Allah SWT kemudian menjelaskan keadaan manusia pada hari kiamat. Wajah-wajah penghuni neraka digambarkan tunduk, ketakutan, dan penuh kehinaan.
Mereka sebelumnya hidup dalam kelalaian dan kesenangan dunia, tanpa rasa takut kepada Allah. Namun di akhirat, mereka dipaksa tunduk dan merasakan ketakutan yang luar biasa.
Allah berfirman bahwa mereka adalah orang-orang yang “beramal dengan lelah” (amilatun nasibah). Para ulama menjelaskan makna ayat ini dengan dua tafsir.
Pertama, mereka adalah orang-orang yang bersungguh-sungguh beribadah di dunia, namun amalnya tidak dilandasi iman dan sunnah, sehingga berujung pada neraka.
Kedua, mereka adalah penghuni neraka yang disiksa dengan pekerjaan berat dan melelahkan di akhirat sebagai bagian dari azab.
Neraka digambarkan sebagai tempat yang sangat panas, dengan api yang telah dipanaskan selama ribuan tahun.
Penghuninya diberi minuman dari mata air yang mendidih dan makanan yang tidak mengenyangkan, seperti pohon zaqqum, ghislin, dan tumbuhan berduri.
Makanan dan minuman itu bukan untuk memberi kenikmatan, melainkan menambah penderitaan.
Berbeda dengan penghuni neraka, Allah menggambarkan wajah-wajah penghuni surga berseri-seri dan penuh kebahagiaan. Mereka ridha atas amal yang telah mereka lakukan di dunia.
Di surga, tidak ada perkataan sia-sia, tidak ada kesedihan, dan tidak ada rasa takut.
Penghuni surga menikmati mata air yang mengalir, tempat duduk yang tinggi, minuman yang tersedia, bantal-bantal yang tersusun rapi, serta permadani yang terhampar indah.

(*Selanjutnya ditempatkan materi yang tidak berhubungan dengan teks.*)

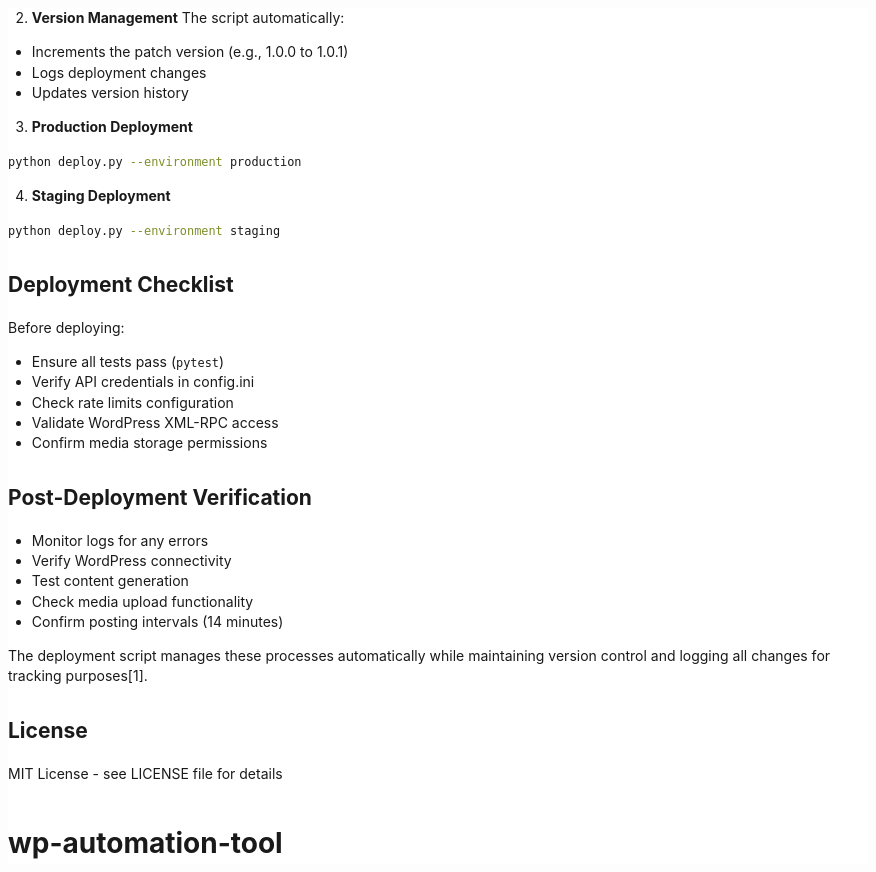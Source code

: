 2. **Version Management**
The script automatically:
- Increments the patch version (e.g., 1.0.0 to 1.0.1)
- Logs deployment changes
- Updates version history

3. **Production Deployment**
```bash
python deploy.py --environment production
```

4. **Staging Deployment**
```bash
python deploy.py --environment staging
```

## Deployment Checklist

Before deploying:
- Ensure all tests pass (`pytest`)
- Verify API credentials in config.ini
- Check rate limits configuration
- Validate WordPress XML-RPC access
- Confirm media storage permissions

## Post-Deployment Verification
- Monitor logs for any errors
- Verify WordPress connectivity
- Test content generation
- Check media upload functionality
- Confirm posting intervals (14 minutes)

The deployment script manages these processes automatically while maintaining version control and logging all changes for tracking purposes[1].

## License
MIT License - see LICENSE file for details

# wp-automation-tool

Pada bagian akhir surat, Allah SWT mengajak manusia untuk merenungkan tanda-tanda kekuasaan-Nya melalui ciptaan-Nya: Unta yang diciptakan dengan sempurna, langit yang ditinggikan tanpa tiang, gunung yang dipancangkan kokoh, dan bumi yang dihamparkan agar layak dihuni. Semua itu menjadi bukti kebesaran Allah bagi siapa saja yang mau berpikir.
Allah menegaskan bahwa tugas Rasulullah hanyalah menyampaikan peringatan. Hidayah sepenuhnya berada di tangan Allah.
Barang siapa berpaling dan ingkar, maka baginya azab yang besar. Dan pada akhirnya, seluruh manusia akan kembali kepada Allah untuk mempertanggungjawabkan amal perbuatannya.
Surat Al-Ghasyiyah hadir sebagai peringatan yang kuat agar manusia tidak terbuai oleh dunia, serta mempersiapkan diri menghadapi hari ketika seluruh amal akan diperhitungkan.